And the accusation of sabotage didn’t come from some wild-eyed conspiracy theorist on the extreme fringes of South Africa’s fractious politics. No, it came right from the top, from Cyril Ramaphosa, the relatively new President, who’s been struggling to right the South African economy ever since he took power in February 2018.

So far, he hasn’t had much success. Indeed, his ongoing failure was highlighted this summer when South Africa won the rugby world cup this year, and players and pundits repeatedly stated that the victory was much needed as a fillip to mitigate from the ongoing difficulties at home.

And central to the performance of the South African economy is the ability of Eskom to provide an adequate and interrupted supply of power to the country’s industry, and in particular the mining industry. With increasing regularity, Eskom has been failing to do this.

The most recent failures have been some of the worst yet.

Stage 6 load-shedding, where 6,000 megawatts of power is removed from the country’s generating capacity was implemented for the first time this week, with Eskom saying that it was now also planning for Stages 7 and 8. Previously, the highest load-shedding rate had been Stage 4.

Petra Diamonds Ltd (LON:PDL) was one company which was seriously effected, being forced to shut down operations at its famous Kimberley mine. Also facing stoppages was Harmony Gold (JSE:HAR), which ceased operations at its nine South African mines for two nights, and Sibanye-Stillwater (JSE:SGL), which closed all its deep-level mines. Anglo American (LON:AAL) said it had been effected but didn’t say how.

Eskom is currently carrying around US$30bn of debt, and has been plagued by incompetence in recent years, as long-standing and experienced managers have been edged out to make way for political appointees. Critics regularly accuse these appointees of looting the company.

And as recently as last week, President Ramaphosa was praising the recent construction of the Medupi power station as a “fitting symbol of the importance of our state-owned enterprises”.

Medupi has come in years late and almost four times over budget, and is currently not performing to expectations. Another new power station, Kusile, is also underperforming. Just as troubling for South African industry though, is that because Eskom is so saddled with debt it is unable to provide efficient servicing and maintenance to its older power stations. That means that there is little likelihood that things will improve any time soon, and all this in the context of a 500% increase in tariffs over the past decade or so.

It all adds up to a teetering parastatal behemoth that is becoming increasingly unreliable, and which is becoming a symbol of South Africa’s wider economic decline. In November Standard & Poors cut the country’s credit outlook to negative.
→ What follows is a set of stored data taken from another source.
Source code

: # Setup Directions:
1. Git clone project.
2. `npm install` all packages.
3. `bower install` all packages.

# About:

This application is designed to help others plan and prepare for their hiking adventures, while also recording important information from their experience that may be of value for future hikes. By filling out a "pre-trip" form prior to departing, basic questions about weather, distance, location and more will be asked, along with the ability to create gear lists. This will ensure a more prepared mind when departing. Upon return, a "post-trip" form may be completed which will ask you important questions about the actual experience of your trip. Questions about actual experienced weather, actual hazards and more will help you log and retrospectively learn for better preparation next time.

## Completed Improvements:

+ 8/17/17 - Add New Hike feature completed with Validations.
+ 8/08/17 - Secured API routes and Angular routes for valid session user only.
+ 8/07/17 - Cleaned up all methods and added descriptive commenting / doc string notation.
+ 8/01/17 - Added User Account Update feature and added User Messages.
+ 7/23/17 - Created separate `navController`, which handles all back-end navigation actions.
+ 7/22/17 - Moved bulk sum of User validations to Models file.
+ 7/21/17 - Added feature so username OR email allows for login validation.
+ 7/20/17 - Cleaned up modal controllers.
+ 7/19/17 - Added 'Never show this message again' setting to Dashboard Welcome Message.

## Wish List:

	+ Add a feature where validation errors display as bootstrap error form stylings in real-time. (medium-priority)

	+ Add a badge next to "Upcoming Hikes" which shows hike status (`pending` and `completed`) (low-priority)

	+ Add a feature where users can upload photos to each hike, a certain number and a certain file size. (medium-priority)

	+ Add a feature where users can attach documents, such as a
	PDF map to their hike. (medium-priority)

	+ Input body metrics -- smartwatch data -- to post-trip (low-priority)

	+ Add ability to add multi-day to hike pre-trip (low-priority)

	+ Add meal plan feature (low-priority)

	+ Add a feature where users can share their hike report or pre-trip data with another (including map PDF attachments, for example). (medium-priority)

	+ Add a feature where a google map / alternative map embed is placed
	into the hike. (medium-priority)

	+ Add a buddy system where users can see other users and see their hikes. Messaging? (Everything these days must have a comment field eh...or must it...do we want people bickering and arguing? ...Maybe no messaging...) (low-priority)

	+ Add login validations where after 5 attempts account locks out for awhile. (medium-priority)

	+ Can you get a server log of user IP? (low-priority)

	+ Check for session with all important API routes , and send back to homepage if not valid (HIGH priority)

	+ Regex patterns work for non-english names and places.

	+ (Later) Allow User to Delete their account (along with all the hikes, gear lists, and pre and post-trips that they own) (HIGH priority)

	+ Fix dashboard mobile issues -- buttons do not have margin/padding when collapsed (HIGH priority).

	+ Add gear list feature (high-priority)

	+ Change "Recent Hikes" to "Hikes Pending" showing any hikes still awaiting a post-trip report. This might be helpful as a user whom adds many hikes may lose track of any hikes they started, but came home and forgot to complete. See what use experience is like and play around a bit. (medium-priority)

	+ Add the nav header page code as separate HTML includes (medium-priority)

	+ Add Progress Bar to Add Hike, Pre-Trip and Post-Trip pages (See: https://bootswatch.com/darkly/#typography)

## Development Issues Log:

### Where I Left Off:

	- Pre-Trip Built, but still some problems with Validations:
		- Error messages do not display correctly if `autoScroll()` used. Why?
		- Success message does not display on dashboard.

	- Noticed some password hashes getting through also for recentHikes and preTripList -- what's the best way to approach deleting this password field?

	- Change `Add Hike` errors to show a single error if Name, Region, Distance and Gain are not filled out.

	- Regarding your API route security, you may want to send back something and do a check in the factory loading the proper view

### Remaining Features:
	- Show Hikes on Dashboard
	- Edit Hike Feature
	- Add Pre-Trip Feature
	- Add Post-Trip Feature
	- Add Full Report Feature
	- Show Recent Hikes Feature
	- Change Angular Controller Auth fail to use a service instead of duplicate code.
Many observers expect the country to swing into recession as a result of Eskom’s load-shedding programme, and that in turn is having an effect on credit ratings.

The country is currently rated at BB by Standard & Poors, two notches below investment grade. But there’s every expectation that this will drop a further grade at the next readjustment. That will put the country’s borrowing costs up, and put further pressure on Mr Ramaphosa, who is struggling to find the money to allow him to fulfil promises made to his supporters.

In the absence of that available cash, he is having to turn to different narratives, hence the accusation that sabotage was behind more than 2,000MW of the recent load-shedding requirement. Not surprisingly, he has called for the perpetrators to be found and detained by police. But it would be equally unsurprising if no perpetrators were ever found.

It has been a favoured tactic of left-wing governments, from Stalin’s Russia to Maduro’s Venezuela to blame poor economic performance on saboteurs. In Stalin’s case, he used the apparent “sabotage” of the fledgling Soviet economy to perpetrate a genocide on an entire class of people – the kulaks.

The consequences of Ramaphosa’s accusations are likely to be less strong. Nevertheless, there are call for ethnic cleansing on the left of the South African political spectrum as well as on the right.

The precedent set by Zimbabwe to the north looks increasingly instructive. Unfortunately, it offers no one any comfort at all.